Application under ss 108-109 of the Adoption Act
-
As I noted above, LL’s and DW’s application primarily relies on ss 108 and 109 of the Adoption Act. As the Secretary points out in submissions, Chapter 2 Part 2 of the Adoption Act relates to intercountry and overseas adoptions. Section 103 provides for the object of Divisions 1 to 3 of that Part, namely:
“To provide for the application of provisions of State law that have effect, or comparable effect, to certain provisions of Commonwealth law.”
-
Section 105 of the Adoption Act relevantly provides:
“Except as provided by this Act, the adoption of a person (whether before or after the commencement of this section) in a country outside Australia does not have effect for the purposes of the law of the State.”
-
Section 108 of the Adoption Act in turn provides:
“108 Recognition of adoption of a child from a Convention country in that country
(1) This section applies if—
(a) an adoption (whether before or after the commencement of this section) by a person who is habitually resident in the State, of a child who is habitually resident in a Convention country, is granted in that country, and
(b) an adoption compliance certificate issued (whether before or after the commencement of this section) in the Convention country in which the adoption is granted is in force for the adoption.
(2) Subject to section 110, the adoption is recognised and effective, for the law of the State, on and from the day the certificate becomes effective.”
-
As the Secretary points out, the term “Convention” is defined in the Dictionary to the Adoption Act to mean the Convention on Protection of Children and Cooperation in Respect of Intercountry Adoption signed at the Hague on 29 May 1993 (“Convention"), the English version of which is replicated in Schedule 1 of the Adoption Act. The People’s Republic of China became a “Convention country” as defined in the Adoption Act, by reference to the Family Law (Hague Convention on Intercountry Adoption) Regulations 1998 (Cth), on 1 January 2006. The term “adoption compliance certificate” is also defined in the Dictionary of the Adoption Act to mean, in this context, a certificate issued in accordance with article 23 of the Convention. Article 23 of the Convention provides:
“1. An adoption certified by the competent authority of the State of the adoption as having been made in accordance with the Convention shall be recognised by operation of law in the other Contracting States. The certificate shall specify when and by whom the agreements under Article 17, sub-paragraph c, were given.
2. Each Contracting State shall, at the time of signature, ratification, acceptance, approval or accession, notify the depositary of the Convention of the identity and the functions of the authority or the authorities which, in that State, are competent to make the certification.
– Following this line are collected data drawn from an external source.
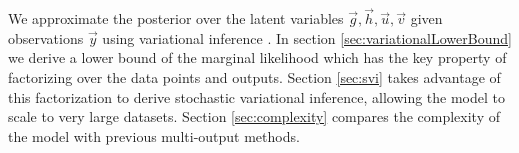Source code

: %
%
We approximate the posterior over the latent variables $\vec{g}, \vec{h}, \vec{u}, \vec{v}$ given observations $\vec{y}$ using variational inference \citep{jordan-variational-99}.
In section \ref{sec:variationalLowerBound} we derive a lower bound of the marginal likelihood which has the key property of factorizing over the data points and outputs. Section \ref{sec:svi}  takes advantage of this factorization to 
derive stochastic variational inference, allowing the model to scale to very large datasets.
Section \ref{sec:complexity} compares the complexity of the model with previous multi-output methods.

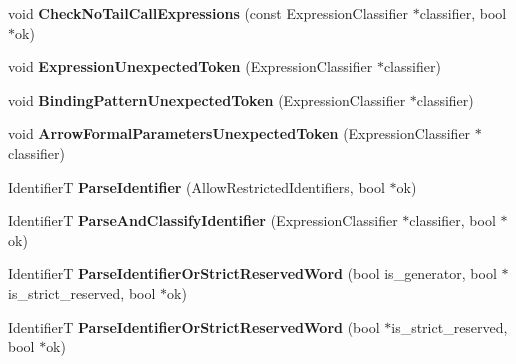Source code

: \begin{DoxyCompactItemize}
\item 
void {\bfseries Check\+No\+Tail\+Call\+Expressions} (const Expression\+Classifier $\ast$classifier, bool $\ast$ok)\hypertarget{classv8_1_1internal_1_1_parser_base_ac0f1d3065b6c96ebce0c1d98b8e78324}{}\label{classv8_1_1internal_1_1_parser_base_ac0f1d3065b6c96ebce0c1d98b8e78324}

\item 
void {\bfseries Expression\+Unexpected\+Token} (Expression\+Classifier $\ast$classifier)\hypertarget{classv8_1_1internal_1_1_parser_base_a6770e81134c86fba190fd48b46896dc9}{}\label{classv8_1_1internal_1_1_parser_base_a6770e81134c86fba190fd48b46896dc9}

\item 
void {\bfseries Binding\+Pattern\+Unexpected\+Token} (Expression\+Classifier $\ast$classifier)\hypertarget{classv8_1_1internal_1_1_parser_base_a3b98f0a250213b8dbb719069a1f0bf48}{}\label{classv8_1_1internal_1_1_parser_base_a3b98f0a250213b8dbb719069a1f0bf48}

\item 
void {\bfseries Arrow\+Formal\+Parameters\+Unexpected\+Token} (Expression\+Classifier $\ast$classifier)\hypertarget{classv8_1_1internal_1_1_parser_base_a09ba8500ec8091eb83530429bd5e9e71}{}\label{classv8_1_1internal_1_1_parser_base_a09ba8500ec8091eb83530429bd5e9e71}

\item 
IdentifierT {\bfseries Parse\+Identifier} (Allow\+Restricted\+Identifiers, bool $\ast$ok)\hypertarget{classv8_1_1internal_1_1_parser_base_a0ee82d37327e4b543e126b44282151c5}{}\label{classv8_1_1internal_1_1_parser_base_a0ee82d37327e4b543e126b44282151c5}

\item 
IdentifierT {\bfseries Parse\+And\+Classify\+Identifier} (Expression\+Classifier $\ast$classifier, bool $\ast$ok)\hypertarget{classv8_1_1internal_1_1_parser_base_a73270b9113c11a50338f804d395a152d}{}\label{classv8_1_1internal_1_1_parser_base_a73270b9113c11a50338f804d395a152d}

\item 
IdentifierT {\bfseries Parse\+Identifier\+Or\+Strict\+Reserved\+Word} (bool is\+\_\+generator, bool $\ast$is\+\_\+strict\+\_\+reserved, bool $\ast$ok)\hypertarget{classv8_1_1internal_1_1_parser_base_a1a97c459b317bd4e64cf18377944bf84}{}\label{classv8_1_1internal_1_1_parser_base_a1a97c459b317bd4e64cf18377944bf84}

\item 
IdentifierT {\bfseries Parse\+Identifier\+Or\+Strict\+Reserved\+Word} (bool $\ast$is\+\_\+strict\+\_\+reserved, bool $\ast$ok)\hypertarget{classv8_1_1internal_1_1_parser_base_a4b25ed23f32468817a0d7d2999230d3e}{}\label{classv8_1_1internal_1_1_parser_base_a4b25ed23f32468817a0d7d2999230d3e}


\end{DoxyCompactItemize}
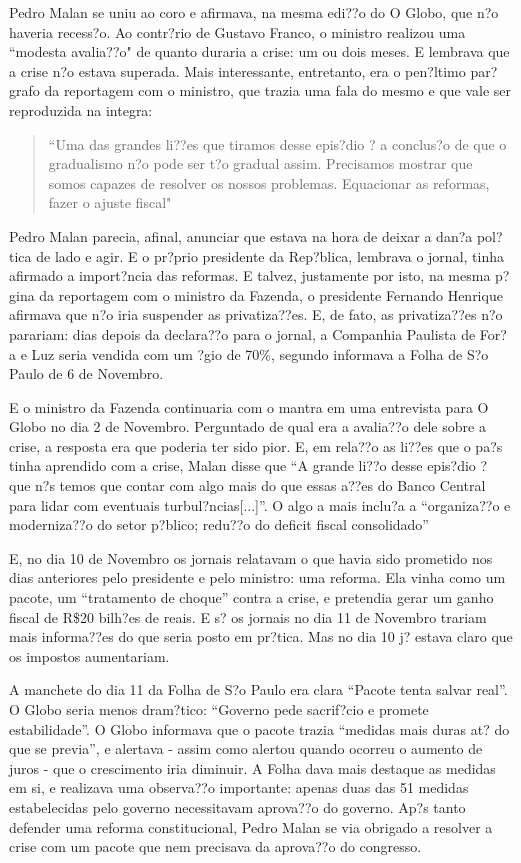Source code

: \documentclass{article}
\begin{document}
Pedro Malan se uniu ao coro e afirmava, na mesma edi??o do O Globo, que n?o haveria recess?o. Ao contr?rio de Gustavo Franco, o ministro realizou uma ``modesta avalia??o" de quanto duraria a crise: um ou dois meses. E lembrava que a crise n?o estava superada. Mais interessante, entretanto, era o pen?ltimo par?grafo da reportagem com o ministro, que trazia uma fala do mesmo e que vale ser reproduzida na integra:

\begin{quote}
``Uma das grandes li??es que tiramos desse epis?dio ? a conclus?o de que o gradualismo n?o pode ser t?o gradual assim. Precisamos mostrar que somos capazes de resolver os nossos problemas. Equacionar as reformas, fazer o ajuste fiscal"
\end{quote}

Pedro Malan parecia, afinal, anunciar que estava na hora de deixar a dan?a pol?tica de lado e agir. E o pr?prio presidente da Rep?blica, lembrava o jornal, tinha afirmado a import?ncia das reformas. E talvez, justamente por isto, na mesma p?gina da reportagem com o ministro da Fazenda, o presidente Fernando Henrique afirmava que n?o iria suspender as privatiza??es. E, de fato, as privatiza??es n?o parariam:  dias depois da declara??o para o jornal, a Companhia Paulista de For?a e Luz seria vendida com um ?gio de 70\%, segundo informava a Folha de S?o Paulo de 6 de Novembro.

E o ministro da Fazenda continuaria com o mantra em uma entrevista para O Globo no dia 2 de Novembro. Perguntado de qual era a avalia??o dele sobre a crise, a resposta era que poderia ter sido pior. E, em rela??o as li??es que o pa?s tinha aprendido com a crise, Malan disse que ``A grande li??o desse epis?dio ? que n?s temos que contar com algo mais do que essas a??es do Banco Central para lidar com eventuais turbul?ncias[...]''. O algo a mais inclu?a a ``organiza??o e moderniza??o do setor p?blico; redu??o do deficit fiscal consolidado'' 

E, no dia 10 de Novembro os jornais relatavam o que havia sido prometido nos dias anteriores pelo presidente e pelo ministro: uma reforma. Ela vinha como um pacote, um ``tratamento de choque'' contra a crise, e pretendia gerar um ganho fiscal de R\$20 bilh?es de reais. E s? os jornais no dia 11 de Novembro trariam mais informa??es do que seria posto em pr?tica. Mas no dia 10 j? estava claro que os impostos aumentariam.

A manchete do dia 11 da Folha de S?o Paulo era clara ``Pacote tenta salvar real''. O Globo seria menos dram?tico: ``Governo pede sacrif?cio e promete estabilidade''. O Globo informava que o pacote trazia ``medidas mais duras at? do que se previa'', e alertava - assim como alertou quando ocorreu o aumento de juros - que o crescimento iria diminuir. A Folha dava mais destaque as medidas em si, e realizava uma observa??o importante: apenas duas das 51 medidas estabelecidas pelo governo necessitavam aprova??o do governo. Ap?s tanto defender uma reforma constitucional, Pedro Malan se via obrigado a resolver a crise com um pacote que nem precisava da aprova??o do congresso.
\end{document}
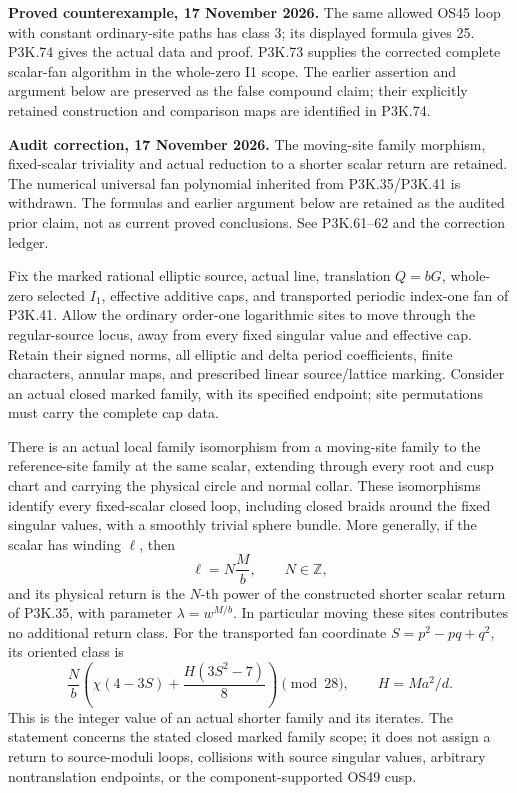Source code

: \begin{theorem}\label{night:P3K.43}
\par\noindent\textbf{Proved counterexample, 17 November 2026.} The same allowed OS45 loop with constant ordinary-site paths has class 3; its displayed formula gives 25. P3K.74 gives the actual data and proof. P3K.73 supplies the corrected complete scalar-fan algorithm in the whole-zero I1 scope. The earlier assertion and argument below are preserved as the false compound claim; their explicitly retained construction and comparison maps are identified in P3K.74.

\par\noindent\textbf{Audit correction, 17 November 2026.} The moving-site family morphism, fixed-scalar triviality and actual reduction to a shorter scalar return are retained. The numerical universal fan polynomial inherited from P3K.35/P3K.41 is withdrawn. The formulas and earlier argument below are retained as the audited prior claim, not as current proved conclusions. See P3K.61--62 and the correction ledger.
\medskip


Fix the marked rational elliptic source, actual line, translation
\(Q=bG\), whole-zero selected \(I_1\), effective additive caps,
and transported periodic index-one fan of P3K.41. Allow the ordinary
order-one logarithmic sites to move through the regular-source locus,
away from every fixed singular value and effective cap. Retain their
signed norms, all elliptic and delta period coefficients, finite
characters, annular maps, and prescribed linear source/lattice marking.
Consider an actual closed marked family, with its specified endpoint;
site permutations must carry the complete cap data.

There is an actual local family isomorphism from a moving-site family
to the reference-site family at the same scalar, extending through every
root and cusp chart and carrying the physical circle and normal collar.
These isomorphisms identify every fixed-scalar closed loop, including
closed braids around the fixed singular values, with a smoothly trivial
sphere bundle. More generally, if the scalar has winding \(\ell\),
then
\[
                    \ell=N\frac{M}{b},\qquad N\in\mathbb Z,
\]
and its physical return is the \(N\)-th power of the constructed
shorter scalar return of P3K.35, with parameter
\(\lambda=w^{M/b}\). In particular moving these sites contributes
no additional return class. For the transported fan coordinate
\(S=p^2-pq+q^2\), its oriented class is
\[
 \frac{N}{b}\left(\chi(4-3S)+\frac{H(3S^2-7)}8\right)
             \pmod {28},\qquad H=Ma^2/d.
\]
This is the integer value of an actual shorter family and its iterates.
The statement concerns the stated closed marked family scope; it does
not assign a return to source-moduli loops, collisions with source
singular values, arbitrary nontranslation endpoints, or the
component-supported OS49 cusp.

\end{theorem}

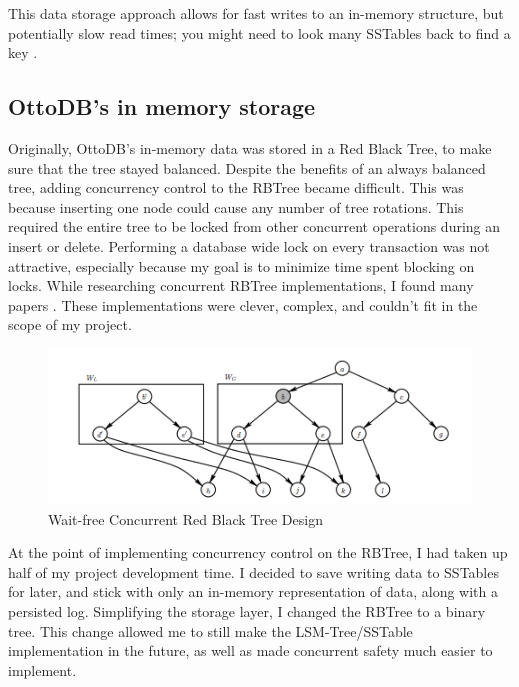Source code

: \documentclass[conference]{IEEEtran}
\begin{document}
    This data storage approach allows for fast writes to an in-memory structure, but potentially slow read times; you might need to look many SSTables back to find a key \cite[p. 79]{b18}.

    \subsection{OttoDB's in memory storage}

    Originally, OttoDB's in-memory data was stored in a Red Black Tree, to make sure that the tree stayed balanced. Despite the benefits of an always balanced tree, adding concurrency control to the RBTree became difficult. This was because inserting one node could cause any number of tree rotations. This required the entire tree to be locked from other concurrent operations during an insert or delete. Performing a database wide lock on every transaction was not attractive, especially because my goal is to minimize time spent blocking on locks. While researching concurrent RBTree implementations, I found many papers \cite{b20, b21}. These implementations were clever, complex, and couldn't fit in the scope of my project.

    \begin{figure}[h]
        \centering
        \includegraphics[width=\columnwidth]{figures/ConcurrentRBTree.png}
        \caption{Wait-free Concurrent Red Black Tree Design \cite{b20}}
        \end{figure}

    At the point of implementing concurrency control on the RBTree, I had taken up half of my project development time. I decided to save writing data to SSTables for later, and stick with only an in-memory representation of data, along with a persisted log. Simplifying the storage layer, I changed the RBTree to a  binary tree. This change allowed me to still make the LSM-Tree/SSTable implementation in the future, as well as made concurrent safety much easier to implement.
\end{document}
It shall also notify the depositary of any modification in the designation of these authorities…”
[emphasis added]
-
Article 17 of the Convention in turn provides:
“Any decision in the State of origin that a child should be entrusted to prospective adoptive parents may only be made if—
a. the Central Authority of that State has ensured that the prospective adoptive parents agree,
b. the Central Authority of the receiving State has approved such decision, where such approval is required by the law of that State or by the Central Authority of the State of origin,
c. the Central Authorities of both States have agreed that the adoption may proceed, and
d. it has been determined, in accordance with Article 5, that the prospective adoptive parents are eligible and suited to adopt and that the child is or will be authorised to enter and reside permanently in the receiving State.”
-
Returning to the Adoption Act, s 109 provides:
“109 Effect of recognition
For the purposes of the law of the State, an adoption of a child that is recognised and effective under section 108—
(a) is to be treated as having the same effect as an adoption order made under this Act, and
Note—
See Part 11 of Chapter 4, especially section 95 (General effect of adoption orders) and cf Articles 26 and 27 of the Convention.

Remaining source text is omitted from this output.